We tended to our own house, literally, with a minor construction project that leveled the fourth floor. No more phantom chairs rolling toward the west wall! We were at last able to update our ancient computer systems and—mirabile dictu—a computer finally appeared on Richard’s desk. An email fiend was born, thus ending the tradition of Sunday-night executive director–president fax communications.

But it was still largely a pre-web world. (The first browser, Mosaic, had been released two years earlier. Internet Explorer was launched in 1995 but was not yet in common use.) Many members were quick to embrace emerging technologies, notably Peter Kuttner FAIA and Geoff Langdon, who had built BSAOnline, an electronic bulletin board.

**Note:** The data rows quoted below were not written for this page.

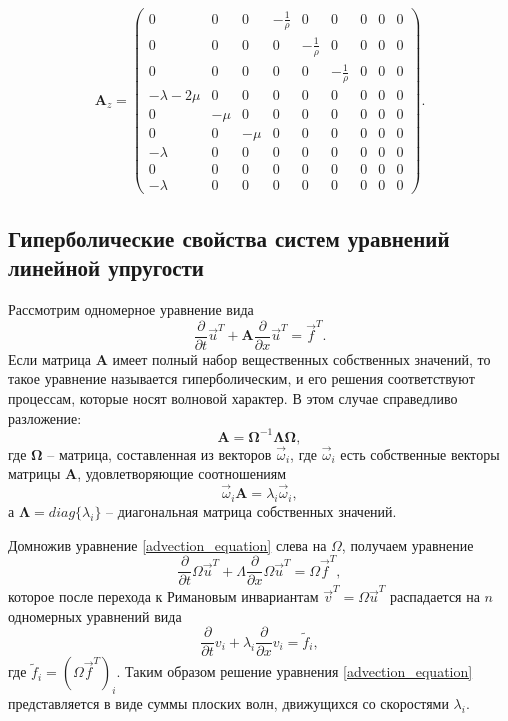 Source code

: \begin{displaymath}
\mathbf{A}_z =
\left( \begin{array}{cccccccccccc}
0 & 0 & 0 & -\frac 1 \rho & 0 & 0 & 0 & 0 & 0 \\ 
0 & 0 & 0 & 0 & -\frac 1 \rho & 0 & 0 & 0 & 0 \\ 
0 & 0 & 0 & 0 & 0 & -\frac 1 \rho & 0 & 0 & 0 \\ 
-\lambda-2\mu & 0 & 0 & 0 & 0 & 0 & 0 & 0 & 0 \\ 
0 & -\mu & 0 & 0 & 0 & 0 & 0 & 0 & 0 \\ 
0 & 0 & -\mu & 0 & 0 & 0 & 0 & 0 & 0 \\ 
-\lambda & 0 & 0 & 0 & 0 & 0 & 0 & 0 & 0 \\ 
0 & 0 & 0 & 0 & 0 & 0 & 0 & 0 & 0 \\ 
-\lambda & 0 & 0 & 0 & 0 & 0 & 0 & 0 & 0  
\end{array} \right).
\end{displaymath}
\subsection{Гиперболические свойства систем уравнений линейной упругости}
Рассмотрим одномерное уравнение вида
\begin{equation}
\frac{\partial}{\partial{t}}\vec{u}^T+\mathbf{A}\frac{\partial}{\partial{x}}\vec{u}^T=\vec{f}^T.
\label{advection_equation}
\end{equation}
Если матрица $\mathbf{A}$ имеет полный набор вещественных собственных значений, 
то такое уравнение называется гиперболическим, и его решения соответствуют 
процессам, которые носят волновой характер. В этом случае справедливо разложение:
$$\mathbf{A}=\mathbf\Omega^{-1}\mathbf\Lambda\mathbf\Omega,$$
где $\mathbf\Omega$ -- матрица, составленная из векторов ${\vec\omega_i}$, где
$\vec\omega_i$ есть собственные векторы матрицы $\mathbf A$,
удовлетворяющие соотношениям
$$\vec\omega_i\mathbf A=\lambda_i\vec\omega_i,$$
а $\mathbf\Lambda=diag\{\lambda_i\}$ -- диагональная матрица собственных
значений.

Домножив уравнение \ref{advection_equation} слева на $\Omega$, получаем
уравнение
$$\frac{\partial}{\partial t}\Omega{\vec u}^T+
\Lambda\frac{\partial}{\partial x}\Omega{\vec u}^T=\Omega{\vec f}^T,$$
которое после перехода к Римановым инвариантам ${\vec v}^T=\Omega{\vec u}^T$
распадается на $n$ одномерных уравнений вида
\begin{equation}
\frac{\partial}{\partial t}{v_i}+\lambda_i\frac{\partial}{\partial
x}{v_i}={{\tilde f}_i},
\label{advection_equation_splitted}
\end{equation}
где ${{\tilde f}_i}=(\Omega{\vec f}^T)_i$.
Таким образом решение уравнения \ref{advection_equation} представляется в виде
суммы плоских волн, движущихся со скоростями $\lambda_i$.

But many were still new to the online world. With an eye to building BSA small-firm participation despite the perennial problem of our large geographic catchment, the President’s Fireside Chat was launched. It was a simple, dial-up text-based chat room, billed as the electronic version of a BSA living room. The metaphor was deliberate, with the idea of encouraging members to see the online world as a place. Conversations went something like this: “This is George. I’m new.” “George! Welcome! Sorry it doesn’t look like much, but there’s a beer in the fridge and you can pull up that comfy chair in the corner.” Discussions included job seeking, insurance, code issues, politics, and bad jokes—sometimes in combination (“16 percent of Perot voters believe if dolphins were really smart, they could get out of those nets”).

By the end of the year, the weight of the recession had begun to lift, leaving behind a profession that was transformed in many ways. We had lost The Architects Collaborative, closed down in April after debt defaults, while more nimble firms managed to adapt to the new realities. BSA membership levels recovered and began to grow. High levels of volunteerism had kept members involved and engaged, in many cases teaching them new skills and expanding their networks. Many firms developed new strategies that helped them to weather subsequent economic downturns. Boston architects recognized that strength lay in embracing an export economy, and the arrival of web-based technologies brought that goal within reach of even small firms and sole practitioners.

All BSA presidents recognize the great honor of serving such an extraordinary institution. I have always enjoyed the company of architects—their optimism, idealism, and collegiality, their expansive thinking. My ties to the organization, having attended meetings as a teenager with my father, Oscar Padjen AIA, sometimes make me feel like a lifelong BSA member. But it was my year as president that made me appreciate other qualities shared by BSA members and staff alike: resilience, respect, compassion and, especially, humor. It was the best of times.